Going through the entries below, copy out each line that contains "desaturated".
BEGIN Data records
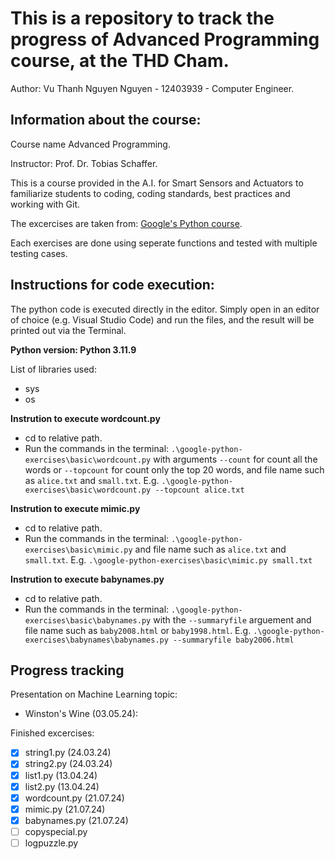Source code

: # This is a repository to track the progress of Advanced Programming course, at the THD Cham.
Author: Vu Thanh Nguyen Nguyen - 12403939 - Computer Engineer.

## Information about the course:
Course name Advanced Programming.

Instructor: Prof. Dr. Tobias Schaffer.

This is a course provided in the A.I. for Smart Sensors and Actuators to familiarize students to coding, coding standards, best practices and working with Git.

The excercises are taken from: [Google's Python course](https://developers.google.com/edu/python/).

Each exercises are done using seperate functions and tested with multiple testing cases.

## Instructions for code execution:
The python code is executed directly in the editor. Simply open in an editor of choice (e.g. Visual Studio Code) and run the files, and the result will be printed out via the Terminal.

**Python version: Python 3.11.9**

List of libraries used:
- sys
- os

**Instrution to execute wordcount.py**
- cd to relative path.
- Run the commands in the terminal: `.\google-python-exercises\basic\wordcount.py` with arguments `--count` for count all the words or `--topcount` for count only the top 20 words, and file name such as `alice.txt` and `small.txt`.
E.g. `.\google-python-exercises\basic\wordcount.py --topcount alice.txt`

**Instrution to execute mimic.py**
- cd to relative path.
- Run the commands in the terminal: `.\google-python-exercises\basic\mimic.py` and file name such as `alice.txt` and `small.txt`.
E.g. `.\google-python-exercises\basic\mimic.py small.txt`

**Instrution to execute babynames.py**
- cd to relative path.
- Run the commands in the terminal: `.\google-python-exercises\basic\babynames.py` with the `--summaryfile` arguement and file name such as `baby2008.html` or `baby1998.html`.
E.g. `.\google-python-exercises\babynames\babynames.py --summaryfile baby2006.html`

## Progress tracking
Presentation on Machine Learning topic:
- Winston's Wine (03.05.24):

Finished excercises:
- [x] string1.py (24.03.24)
- [x] string2.py (24.03.24)
- [x] list1.py (13.04.24)
- [x] list2.py (13.04.24)
- [x] wordcount.py (21.07.24)
- [x] mimic.py (21.07.24)
- [x] babynames.py (21.07.24)
- [ ] copyspecial.py
- [ ] logpuzzle.py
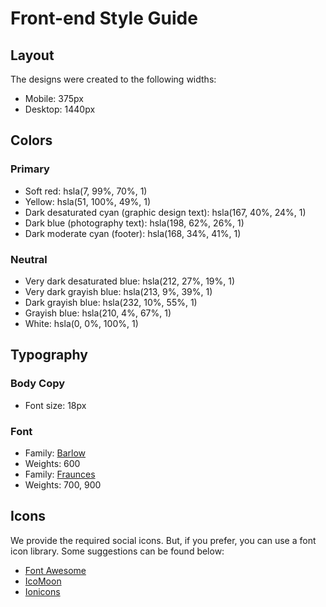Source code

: # Front-end Style Guide

## Layout

The designs were created to the following widths:

- Mobile: 375px
- Desktop: 1440px

## Colors

### Primary

- Soft red: hsla(7, 99%, 70%, 1)
- Yellow: hsla(51, 100%, 49%, 1)
- Dark desaturated cyan (graphic design text): hsla(167, 40%, 24%, 1)
- Dark blue (photography text): hsla(198, 62%, 26%, 1)
- Dark moderate cyan (footer): hsla(168, 34%, 41%, 1)

### Neutral

- Very dark desaturated blue: hsla(212, 27%, 19%, 1)
- Very dark grayish blue: hsla(213, 9%, 39%, 1)
- Dark grayish blue: hsla(232, 10%, 55%, 1)
- Grayish blue: hsla(210, 4%, 67%, 1)
- White: hsla(0, 0%, 100%, 1)

## Typography

### Body Copy

- Font size: 18px

### Font

- Family: [Barlow](https://fonts.google.com/specimen/Barlow)
- Weights: 600
- Family: [Fraunces](https://fonts.google.com/specimen/Fraunces)
- Weights: 700, 900

## Icons

We provide the required social icons. But, if you prefer, you can use a font icon library. Some suggestions can be found below:

- [Font Awesome](https://fontawesome.com)
- [IcoMoon](https://icomoon.io)
- [Ionicons](https://ionicons.com)
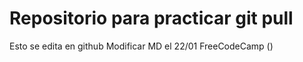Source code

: # Repositorio para practicar git pull
Esto se edita en github
Modificar MD el 22/01
FreeCodeCamp ()
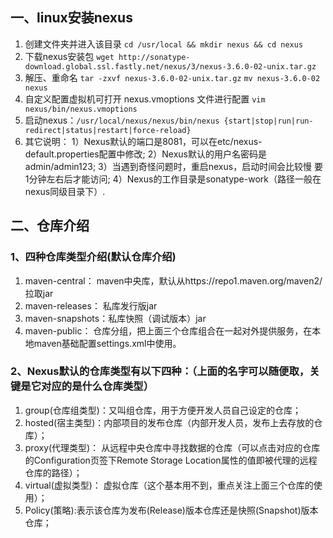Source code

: ## 一、linux安装nexus
1. 创建文件夹并进入该目录 `cd /usr/local && mkdir nexus && cd nexus`
2. 下载nexus安装包 `wget http://sonatype-download.global.ssl.fastly.net/nexus/3/nexus-3.6.0-02-unix.tar.gz`
3. 解压、重命名 `tar -zxvf nexus-3.6.0-02-unix.tar.gz`
`mv nexus-3.6.0-02  nexus`
4. 自定义配置虚拟机可打开 nexus.vmoptions 文件进行配置 `vim nexus/bin/nexus.vmoptions`
5. 启动nexus：`/usr/local/nexus/nexus/bin/nexus {start|stop|run|run-redirect|status|restart|force-reload}`
6. 其它说明：
  1）Nexus默认的端口是8081，可以在etc/nexus-default.properties配置中修改;
  2）Nexus默认的用户名密码是admin/admin123;
  3）当遇到奇怪问题时，重启nexus，启动时间会比较慢 要1分钟左右后才能访问;
  4）Nexus的工作目录是sonatype-work（路径一般在nexus同级目录下）.

## 二、仓库介绍
### 1、四种仓库类型介绍(默认仓库介绍)
1. maven-central：      maven中央库，默认从https://repo1.maven.org/maven2/拉取jar
2. maven-releases：   私库发行版jar
3. maven-snapshots：私库快照（调试版本）jar
4. maven-public：     仓库分组，把上面三个仓库组合在一起对外提供服务，在本地maven基础配置settings.xml中使用。
### 2、Nexus默认的仓库类型有以下四种：（上面的名字可以随便取，关键是它对应的是什么仓库类型）
1. group(仓库组类型)：又叫组仓库，用于方便开发人员自己设定的仓库；
2. hosted(宿主类型)：内部项目的发布仓库（内部开发人员，发布上去存放的仓库）；
3. proxy(代理类型)：  从远程中央仓库中寻找数据的仓库（可以点击对应的仓库的Configuration页签下Remote Storage Location属性的值即被代理的远程仓库的路径）；
4. virtual(虚拟类型)： 虚拟仓库（这个基本用不到，重点关注上面三个仓库的使用）；
5. Policy(策略):表示该仓库为发布(Release)版本仓库还是快照(Snapshot)版本仓库；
END Data records
- [Your solution]
- Dark desaturated cyan (graphic design text): hsla(167, 40%, 24%, 1)
- Very dark desaturated blue: hsla(212, 27%, 19%, 1)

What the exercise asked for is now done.